=== PROBLEM DETAILS ===
Set each entry down verbatim, omitting images.

=== EXERCISE INPUT ===
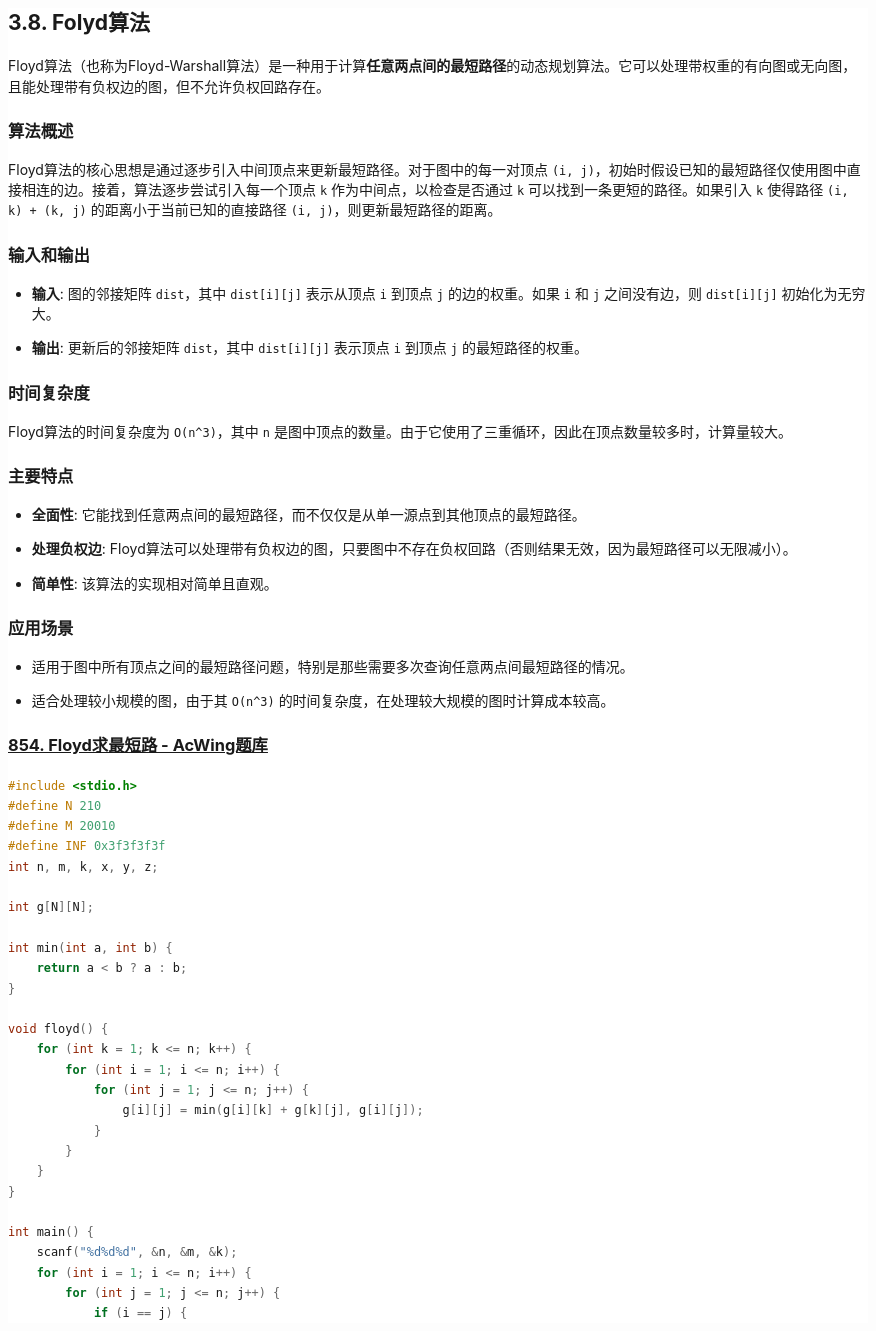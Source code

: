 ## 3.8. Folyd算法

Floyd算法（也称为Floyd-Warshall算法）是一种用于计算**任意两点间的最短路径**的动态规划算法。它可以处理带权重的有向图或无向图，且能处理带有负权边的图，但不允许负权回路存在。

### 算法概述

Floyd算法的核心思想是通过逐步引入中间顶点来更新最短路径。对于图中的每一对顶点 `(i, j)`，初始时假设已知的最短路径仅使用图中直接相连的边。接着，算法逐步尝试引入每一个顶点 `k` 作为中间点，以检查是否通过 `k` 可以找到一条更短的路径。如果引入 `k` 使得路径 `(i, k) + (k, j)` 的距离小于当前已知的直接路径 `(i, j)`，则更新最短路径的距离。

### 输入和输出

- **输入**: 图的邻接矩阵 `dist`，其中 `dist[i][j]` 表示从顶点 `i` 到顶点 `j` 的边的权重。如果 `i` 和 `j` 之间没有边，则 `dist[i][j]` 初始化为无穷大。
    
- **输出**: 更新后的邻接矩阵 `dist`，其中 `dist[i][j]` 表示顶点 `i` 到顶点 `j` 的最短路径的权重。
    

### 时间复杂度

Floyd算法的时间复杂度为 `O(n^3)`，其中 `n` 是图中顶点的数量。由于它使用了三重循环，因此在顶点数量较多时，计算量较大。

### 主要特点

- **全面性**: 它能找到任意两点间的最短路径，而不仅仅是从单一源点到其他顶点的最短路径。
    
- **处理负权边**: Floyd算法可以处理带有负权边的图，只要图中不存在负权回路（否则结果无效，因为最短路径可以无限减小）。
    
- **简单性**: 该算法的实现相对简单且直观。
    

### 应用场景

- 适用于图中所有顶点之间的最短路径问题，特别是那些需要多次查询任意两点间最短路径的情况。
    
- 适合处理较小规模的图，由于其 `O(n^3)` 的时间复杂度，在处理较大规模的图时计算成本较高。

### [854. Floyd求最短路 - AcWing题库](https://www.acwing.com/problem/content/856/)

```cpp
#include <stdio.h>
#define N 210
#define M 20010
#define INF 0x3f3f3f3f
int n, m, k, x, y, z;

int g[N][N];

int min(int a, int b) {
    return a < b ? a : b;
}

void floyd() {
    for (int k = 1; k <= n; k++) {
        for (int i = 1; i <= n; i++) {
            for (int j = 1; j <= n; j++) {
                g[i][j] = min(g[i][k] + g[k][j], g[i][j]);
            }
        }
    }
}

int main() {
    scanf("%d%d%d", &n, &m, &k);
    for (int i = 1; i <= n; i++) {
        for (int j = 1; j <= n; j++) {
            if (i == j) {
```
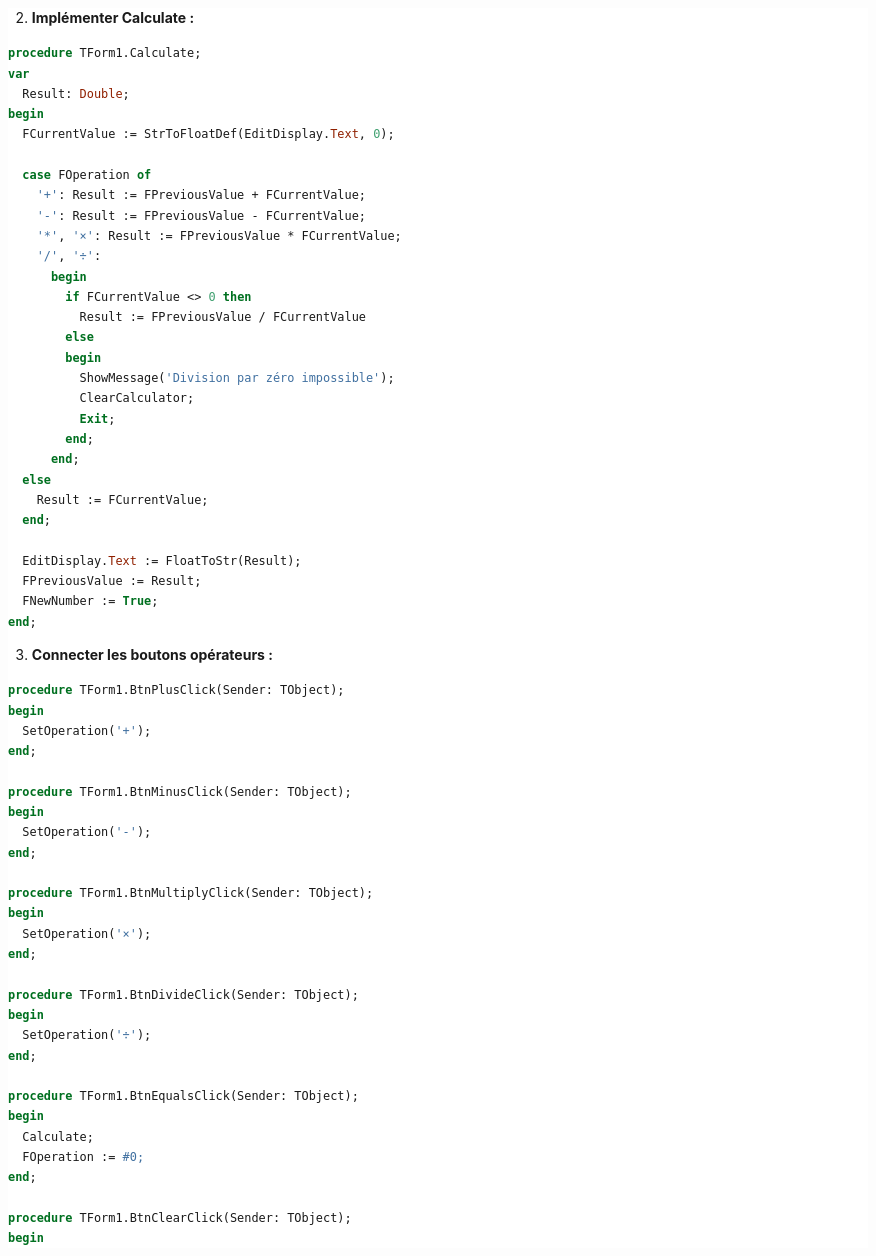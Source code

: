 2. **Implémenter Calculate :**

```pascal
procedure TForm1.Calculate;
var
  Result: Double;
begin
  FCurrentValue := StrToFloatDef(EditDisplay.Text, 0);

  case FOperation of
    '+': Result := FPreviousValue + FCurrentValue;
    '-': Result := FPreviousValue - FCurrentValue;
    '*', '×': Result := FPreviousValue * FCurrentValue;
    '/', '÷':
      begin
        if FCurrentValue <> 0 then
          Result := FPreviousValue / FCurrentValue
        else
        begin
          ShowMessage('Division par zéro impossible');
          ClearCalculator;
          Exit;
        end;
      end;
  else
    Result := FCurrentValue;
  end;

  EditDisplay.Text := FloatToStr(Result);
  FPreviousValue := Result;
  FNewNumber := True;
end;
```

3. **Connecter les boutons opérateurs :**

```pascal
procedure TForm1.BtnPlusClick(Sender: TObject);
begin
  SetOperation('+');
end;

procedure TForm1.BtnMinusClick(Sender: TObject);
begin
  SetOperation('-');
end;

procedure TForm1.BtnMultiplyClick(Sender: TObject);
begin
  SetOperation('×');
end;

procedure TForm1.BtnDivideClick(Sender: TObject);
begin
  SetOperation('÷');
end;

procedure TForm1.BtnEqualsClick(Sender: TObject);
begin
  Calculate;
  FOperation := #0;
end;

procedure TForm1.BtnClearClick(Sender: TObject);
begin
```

=== RESPONSE BOX ===
Source code

: ## 3.8. Folyd算法

Floyd算法（也称为Floyd-Warshall算法）是一种用于计算**任意两点间的最短路径**的动态规划算法。它可以处理带权重的有向图或无向图，且能处理带有负权边的图，但不允许负权回路存在。

### 算法概述

Floyd算法的核心思想是通过逐步引入中间顶点来更新最短路径。对于图中的每一对顶点 `(i, j)`，初始时假设已知的最短路径仅使用图中直接相连的边。接着，算法逐步尝试引入每一个顶点 `k` 作为中间点，以检查是否通过 `k` 可以找到一条更短的路径。如果引入 `k` 使得路径 `(i, k) + (k, j)` 的距离小于当前已知的直接路径 `(i, j)`，则更新最短路径的距离。

### 输入和输出

- **输入**: 图的邻接矩阵 `dist`，其中 `dist[i][j]` 表示从顶点 `i` 到顶点 `j` 的边的权重。如果 `i` 和 `j` 之间没有边，则 `dist[i][j]` 初始化为无穷大。
    
- **输出**: 更新后的邻接矩阵 `dist`，其中 `dist[i][j]` 表示顶点 `i` 到顶点 `j` 的最短路径的权重。
    

### 时间复杂度

Floyd算法的时间复杂度为 `O(n^3)`，其中 `n` 是图中顶点的数量。由于它使用了三重循环，因此在顶点数量较多时，计算量较大。

### 主要特点

- **全面性**: 它能找到任意两点间的最短路径，而不仅仅是从单一源点到其他顶点的最短路径。
    
- **处理负权边**: Floyd算法可以处理带有负权边的图，只要图中不存在负权回路（否则结果无效，因为最短路径可以无限减小）。
    
- **简单性**: 该算法的实现相对简单且直观。
    

### 应用场景

- 适用于图中所有顶点之间的最短路径问题，特别是那些需要多次查询任意两点间最短路径的情况。
    
- 适合处理较小规模的图，由于其 `O(n^3)` 的时间复杂度，在处理较大规模的图时计算成本较高。

### [854. Floyd求最短路 - AcWing题库](https://www.acwing.com/problem/content/856/)

```cpp
#include <stdio.h>
#define N 210
#define M 20010
#define INF 0x3f3f3f3f
int n, m, k, x, y, z;

int g[N][N];

int min(int a, int b) {
    return a < b ? a : b;
}

void floyd() {
    for (int k = 1; k <= n; k++) {
        for (int i = 1; i <= n; i++) {
            for (int j = 1; j <= n; j++) {
                g[i][j] = min(g[i][k] + g[k][j], g[i][j]);
            }
        }
    }
}

int main() {
    scanf("%d%d%d", &n, &m, &k);
    for (int i = 1; i <= n; i++) {
        for (int j = 1; j <= n; j++) {
            if (i == j) {
```
Source code

: 2. **Implémenter Calculate :**

```pascal
procedure TForm1.Calculate;
var
  Result: Double;
begin
  FCurrentValue := StrToFloatDef(EditDisplay.Text, 0);

  case FOperation of
    '+': Result := FPreviousValue + FCurrentValue;
    '-': Result := FPreviousValue - FCurrentValue;
    '*', '×': Result := FPreviousValue * FCurrentValue;
    '/', '÷':
      begin
        if FCurrentValue <> 0 then
          Result := FPreviousValue / FCurrentValue
        else
        begin
          ShowMessage('Division par zéro impossible');
          ClearCalculator;
          Exit;
        end;
      end;
  else
    Result := FCurrentValue;
  end;

  EditDisplay.Text := FloatToStr(Result);
  FPreviousValue := Result;
  FNewNumber := True;
end;
```

3. **Connecter les boutons opérateurs :**

```pascal
procedure TForm1.BtnPlusClick(Sender: TObject);
begin
  SetOperation('+');
end;

procedure TForm1.BtnMinusClick(Sender: TObject);
begin
  SetOperation('-');
end;

procedure TForm1.BtnMultiplyClick(Sender: TObject);
begin
  SetOperation('×');
end;

procedure TForm1.BtnDivideClick(Sender: TObject);
begin
  SetOperation('÷');
end;

procedure TForm1.BtnEqualsClick(Sender: TObject);
begin
  Calculate;
  FOperation := #0;
end;

procedure TForm1.BtnClearClick(Sender: TObject);
begin
```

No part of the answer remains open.